(Data provided begins)

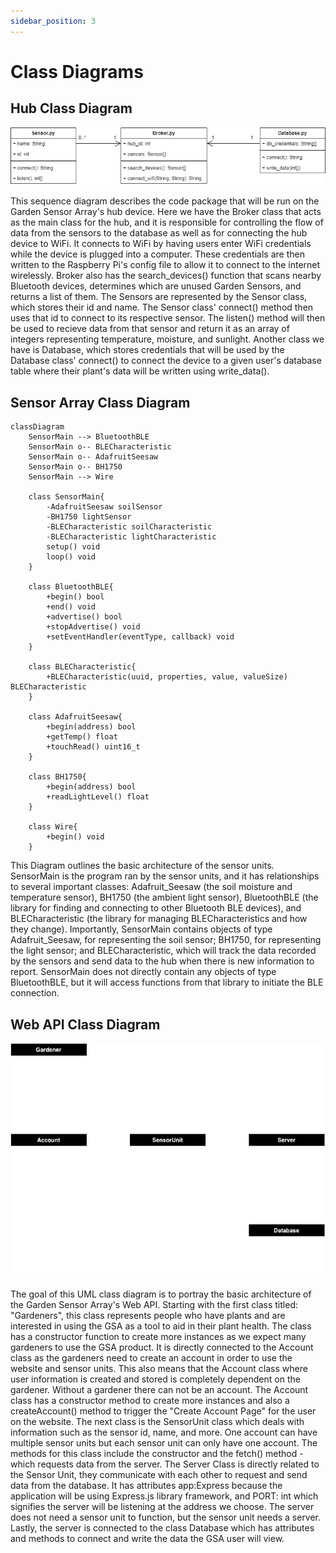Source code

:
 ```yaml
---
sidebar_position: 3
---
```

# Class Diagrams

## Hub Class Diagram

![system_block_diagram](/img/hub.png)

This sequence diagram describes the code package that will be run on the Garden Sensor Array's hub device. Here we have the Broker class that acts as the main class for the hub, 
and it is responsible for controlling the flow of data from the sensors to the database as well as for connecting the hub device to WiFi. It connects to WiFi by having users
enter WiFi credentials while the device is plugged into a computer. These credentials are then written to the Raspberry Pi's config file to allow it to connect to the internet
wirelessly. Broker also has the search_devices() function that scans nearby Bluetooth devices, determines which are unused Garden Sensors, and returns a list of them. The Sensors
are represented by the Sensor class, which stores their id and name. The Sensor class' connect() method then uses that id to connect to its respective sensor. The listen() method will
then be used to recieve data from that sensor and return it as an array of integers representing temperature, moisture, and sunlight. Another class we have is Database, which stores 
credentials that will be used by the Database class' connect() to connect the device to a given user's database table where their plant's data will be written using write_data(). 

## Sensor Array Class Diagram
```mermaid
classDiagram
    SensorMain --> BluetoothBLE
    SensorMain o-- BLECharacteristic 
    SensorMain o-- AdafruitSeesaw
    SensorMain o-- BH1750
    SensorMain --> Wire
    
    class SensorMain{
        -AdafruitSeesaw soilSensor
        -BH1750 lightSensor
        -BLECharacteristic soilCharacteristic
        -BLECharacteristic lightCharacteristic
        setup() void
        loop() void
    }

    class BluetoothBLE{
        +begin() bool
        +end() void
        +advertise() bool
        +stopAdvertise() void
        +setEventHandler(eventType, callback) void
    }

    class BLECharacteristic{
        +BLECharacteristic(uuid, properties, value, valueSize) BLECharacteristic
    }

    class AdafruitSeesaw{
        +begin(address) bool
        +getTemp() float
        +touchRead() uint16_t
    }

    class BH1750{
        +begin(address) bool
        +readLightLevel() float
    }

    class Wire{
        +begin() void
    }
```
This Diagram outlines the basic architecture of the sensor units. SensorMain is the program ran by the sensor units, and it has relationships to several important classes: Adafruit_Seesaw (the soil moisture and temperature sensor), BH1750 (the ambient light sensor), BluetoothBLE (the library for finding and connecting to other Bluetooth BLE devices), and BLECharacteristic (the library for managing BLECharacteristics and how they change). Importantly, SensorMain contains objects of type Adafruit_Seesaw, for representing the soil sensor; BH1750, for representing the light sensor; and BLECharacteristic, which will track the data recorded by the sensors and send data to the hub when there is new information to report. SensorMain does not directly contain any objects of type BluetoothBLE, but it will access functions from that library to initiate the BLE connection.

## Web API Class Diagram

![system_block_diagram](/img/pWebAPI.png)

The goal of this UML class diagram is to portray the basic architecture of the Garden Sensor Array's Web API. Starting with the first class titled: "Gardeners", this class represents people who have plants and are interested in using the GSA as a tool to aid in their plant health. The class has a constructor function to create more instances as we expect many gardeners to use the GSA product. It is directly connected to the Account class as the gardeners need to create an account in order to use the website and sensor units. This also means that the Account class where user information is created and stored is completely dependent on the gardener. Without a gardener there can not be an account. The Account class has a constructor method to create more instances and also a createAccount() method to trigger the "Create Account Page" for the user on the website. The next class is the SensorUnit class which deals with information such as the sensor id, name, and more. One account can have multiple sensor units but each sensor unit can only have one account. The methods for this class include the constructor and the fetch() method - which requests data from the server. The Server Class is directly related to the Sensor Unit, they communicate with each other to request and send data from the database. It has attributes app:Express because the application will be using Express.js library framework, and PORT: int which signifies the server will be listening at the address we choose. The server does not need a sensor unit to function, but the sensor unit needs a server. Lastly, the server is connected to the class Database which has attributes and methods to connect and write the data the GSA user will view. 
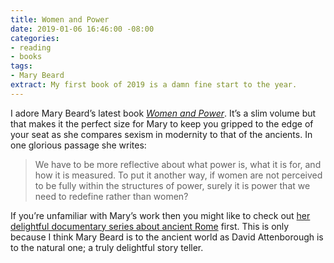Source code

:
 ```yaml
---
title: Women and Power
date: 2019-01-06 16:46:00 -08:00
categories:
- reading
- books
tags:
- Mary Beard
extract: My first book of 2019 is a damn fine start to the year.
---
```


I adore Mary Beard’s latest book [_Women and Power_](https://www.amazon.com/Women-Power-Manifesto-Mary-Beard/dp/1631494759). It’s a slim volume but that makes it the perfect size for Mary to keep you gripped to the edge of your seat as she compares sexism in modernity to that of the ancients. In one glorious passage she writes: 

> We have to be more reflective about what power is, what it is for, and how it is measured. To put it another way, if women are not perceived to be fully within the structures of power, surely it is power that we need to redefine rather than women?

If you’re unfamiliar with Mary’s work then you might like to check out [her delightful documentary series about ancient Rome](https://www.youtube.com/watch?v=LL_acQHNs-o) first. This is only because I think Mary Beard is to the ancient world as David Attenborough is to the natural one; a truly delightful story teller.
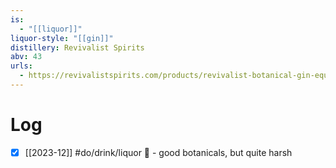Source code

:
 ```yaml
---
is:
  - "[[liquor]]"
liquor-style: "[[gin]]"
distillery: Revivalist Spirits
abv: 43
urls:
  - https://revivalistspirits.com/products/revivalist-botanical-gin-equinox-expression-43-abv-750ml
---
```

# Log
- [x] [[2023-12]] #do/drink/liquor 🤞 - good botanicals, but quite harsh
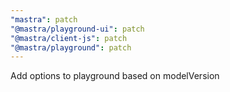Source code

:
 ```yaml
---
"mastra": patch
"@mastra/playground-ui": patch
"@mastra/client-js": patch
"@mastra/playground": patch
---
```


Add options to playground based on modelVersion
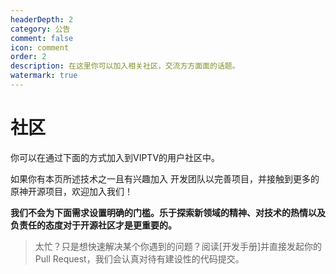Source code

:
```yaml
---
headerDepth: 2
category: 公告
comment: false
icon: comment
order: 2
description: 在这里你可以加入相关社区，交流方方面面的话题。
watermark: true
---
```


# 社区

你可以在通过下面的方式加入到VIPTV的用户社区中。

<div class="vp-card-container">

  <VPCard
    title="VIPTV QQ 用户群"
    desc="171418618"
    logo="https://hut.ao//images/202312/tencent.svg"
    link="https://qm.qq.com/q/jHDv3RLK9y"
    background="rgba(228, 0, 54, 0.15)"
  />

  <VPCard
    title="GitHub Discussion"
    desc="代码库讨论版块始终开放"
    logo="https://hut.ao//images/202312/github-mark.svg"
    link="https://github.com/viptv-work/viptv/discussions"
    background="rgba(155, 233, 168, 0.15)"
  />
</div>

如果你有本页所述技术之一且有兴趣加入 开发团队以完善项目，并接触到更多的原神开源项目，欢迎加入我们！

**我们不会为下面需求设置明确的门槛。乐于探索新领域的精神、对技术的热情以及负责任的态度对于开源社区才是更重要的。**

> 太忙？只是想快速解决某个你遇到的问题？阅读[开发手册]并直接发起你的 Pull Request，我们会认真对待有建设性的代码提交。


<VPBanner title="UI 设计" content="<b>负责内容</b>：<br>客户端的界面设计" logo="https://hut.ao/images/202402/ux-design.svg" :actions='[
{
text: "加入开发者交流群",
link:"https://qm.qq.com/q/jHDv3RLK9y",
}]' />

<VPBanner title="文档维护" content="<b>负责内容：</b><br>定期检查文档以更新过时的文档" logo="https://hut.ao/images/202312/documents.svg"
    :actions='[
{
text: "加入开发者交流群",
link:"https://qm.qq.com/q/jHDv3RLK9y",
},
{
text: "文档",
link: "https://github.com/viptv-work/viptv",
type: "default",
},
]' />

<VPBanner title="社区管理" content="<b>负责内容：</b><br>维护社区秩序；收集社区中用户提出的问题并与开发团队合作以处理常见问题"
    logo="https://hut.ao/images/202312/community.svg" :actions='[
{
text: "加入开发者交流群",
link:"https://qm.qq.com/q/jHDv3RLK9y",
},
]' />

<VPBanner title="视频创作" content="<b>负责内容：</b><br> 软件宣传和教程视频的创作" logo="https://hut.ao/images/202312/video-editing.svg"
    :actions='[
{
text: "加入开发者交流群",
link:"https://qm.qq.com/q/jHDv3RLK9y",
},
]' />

(Data provided ends)
(Data provided begins)

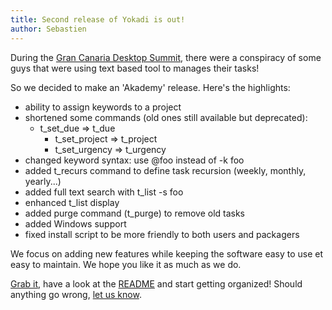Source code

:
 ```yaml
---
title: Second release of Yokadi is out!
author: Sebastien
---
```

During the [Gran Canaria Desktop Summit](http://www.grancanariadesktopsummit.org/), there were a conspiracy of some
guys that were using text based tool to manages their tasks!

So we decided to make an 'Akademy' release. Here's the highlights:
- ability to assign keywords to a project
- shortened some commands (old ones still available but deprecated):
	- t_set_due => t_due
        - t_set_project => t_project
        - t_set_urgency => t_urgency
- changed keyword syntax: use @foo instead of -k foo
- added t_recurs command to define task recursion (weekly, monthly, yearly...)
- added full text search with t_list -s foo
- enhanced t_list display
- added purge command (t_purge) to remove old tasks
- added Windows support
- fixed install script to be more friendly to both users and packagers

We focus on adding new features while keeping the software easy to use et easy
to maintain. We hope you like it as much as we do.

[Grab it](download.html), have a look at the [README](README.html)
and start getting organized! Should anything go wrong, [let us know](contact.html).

(Data provided ends)

**What is needed:** For each line of the entries that includes "because", show that line.

**Exercise response:**
The goal of this UML class diagram is to portray the basic architecture of the Garden Sensor Array's Web API. Starting with the first class titled: "Gardeners", this class represents people who have plants and are interested in using the GSA as a tool to aid in their plant health. The class has a constructor function to create more instances as we expect many gardeners to use the GSA product. It is directly connected to the Account class as the gardeners need to create an account in order to use the website and sensor units. This also means that the Account class where user information is created and stored is completely dependent on the gardener. Without a gardener there can not be an account. The Account class has a constructor method to create more instances and also a createAccount() method to trigger the "Create Account Page" for the user on the website. The next class is the SensorUnit class which deals with information such as the sensor id, name, and more. One account can have multiple sensor units but each sensor unit can only have one account. The methods for this class include the constructor and the fetch() method - which requests data from the server. The Server Class is directly related to the Sensor Unit, they communicate with each other to request and send data from the database. It has attributes app:Express because the application will be using Express.js library framework, and PORT: int which signifies the server will be listening at the address we choose. The server does not need a sensor unit to function, but the sensor unit needs a server. Lastly, the server is connected to the class Database which has attributes and methods to connect and write the data the GSA user will view. 
If you’re unfamiliar with Mary’s work then you might like to check out [her delightful documentary series about ancient Rome](https://www.youtube.com/watch?v=LL_acQHNs-o) first. This is only because I think Mary Beard is to the ancient world as David Attenborough is to the natural one; a truly delightful story teller.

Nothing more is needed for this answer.